* _Your goal_:
This exercise calls for the line with "aus anderen Gründen", the line with "Symbolformen jedoch unbegründet.", and all lines between them in the material below, output exactly and with no other lines.
******
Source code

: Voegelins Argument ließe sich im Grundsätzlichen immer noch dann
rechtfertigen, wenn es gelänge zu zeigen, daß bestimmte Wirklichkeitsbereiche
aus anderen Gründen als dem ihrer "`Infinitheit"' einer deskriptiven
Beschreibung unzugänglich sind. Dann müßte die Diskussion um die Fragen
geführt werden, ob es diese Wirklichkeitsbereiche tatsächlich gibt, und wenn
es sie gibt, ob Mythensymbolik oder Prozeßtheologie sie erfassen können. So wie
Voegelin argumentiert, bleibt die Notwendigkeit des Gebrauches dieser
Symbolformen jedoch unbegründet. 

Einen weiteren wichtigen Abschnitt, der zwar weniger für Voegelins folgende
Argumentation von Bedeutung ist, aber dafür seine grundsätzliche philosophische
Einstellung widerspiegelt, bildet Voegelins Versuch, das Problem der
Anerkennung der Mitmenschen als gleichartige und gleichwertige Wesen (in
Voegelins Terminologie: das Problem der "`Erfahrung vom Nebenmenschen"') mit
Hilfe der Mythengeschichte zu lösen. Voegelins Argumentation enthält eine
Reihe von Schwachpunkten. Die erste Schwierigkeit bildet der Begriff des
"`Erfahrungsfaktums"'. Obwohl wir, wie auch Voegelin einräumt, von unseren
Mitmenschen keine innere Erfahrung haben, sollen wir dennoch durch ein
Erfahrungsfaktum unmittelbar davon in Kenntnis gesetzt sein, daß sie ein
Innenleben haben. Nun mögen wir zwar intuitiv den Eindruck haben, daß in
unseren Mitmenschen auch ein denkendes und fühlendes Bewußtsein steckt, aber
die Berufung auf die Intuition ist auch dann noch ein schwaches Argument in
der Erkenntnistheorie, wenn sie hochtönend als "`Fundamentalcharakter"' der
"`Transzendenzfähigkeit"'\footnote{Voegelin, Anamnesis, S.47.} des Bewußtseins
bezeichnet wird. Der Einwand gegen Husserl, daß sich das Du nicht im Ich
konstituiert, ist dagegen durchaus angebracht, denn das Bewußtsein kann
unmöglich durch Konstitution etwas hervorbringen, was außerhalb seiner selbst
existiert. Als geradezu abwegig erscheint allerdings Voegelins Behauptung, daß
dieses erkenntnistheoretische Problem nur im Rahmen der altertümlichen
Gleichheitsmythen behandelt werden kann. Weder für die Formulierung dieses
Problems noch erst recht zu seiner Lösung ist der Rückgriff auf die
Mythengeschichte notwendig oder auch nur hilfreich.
******
* _Expected answer_:
aus anderen Gründen als dem ihrer "`Infinitheit"' einer deskriptiven
Beschreibung unzugänglich sind. Dann müßte die Diskussion um die Fragen
geführt werden, ob es diese Wirklichkeitsbereiche tatsächlich gibt, und wenn
es sie gibt, ob Mythensymbolik oder Prozeßtheologie sie erfassen können. So wie
Voegelin argumentiert, bleibt die Notwendigkeit des Gebrauches dieser
Symbolformen jedoch unbegründet. 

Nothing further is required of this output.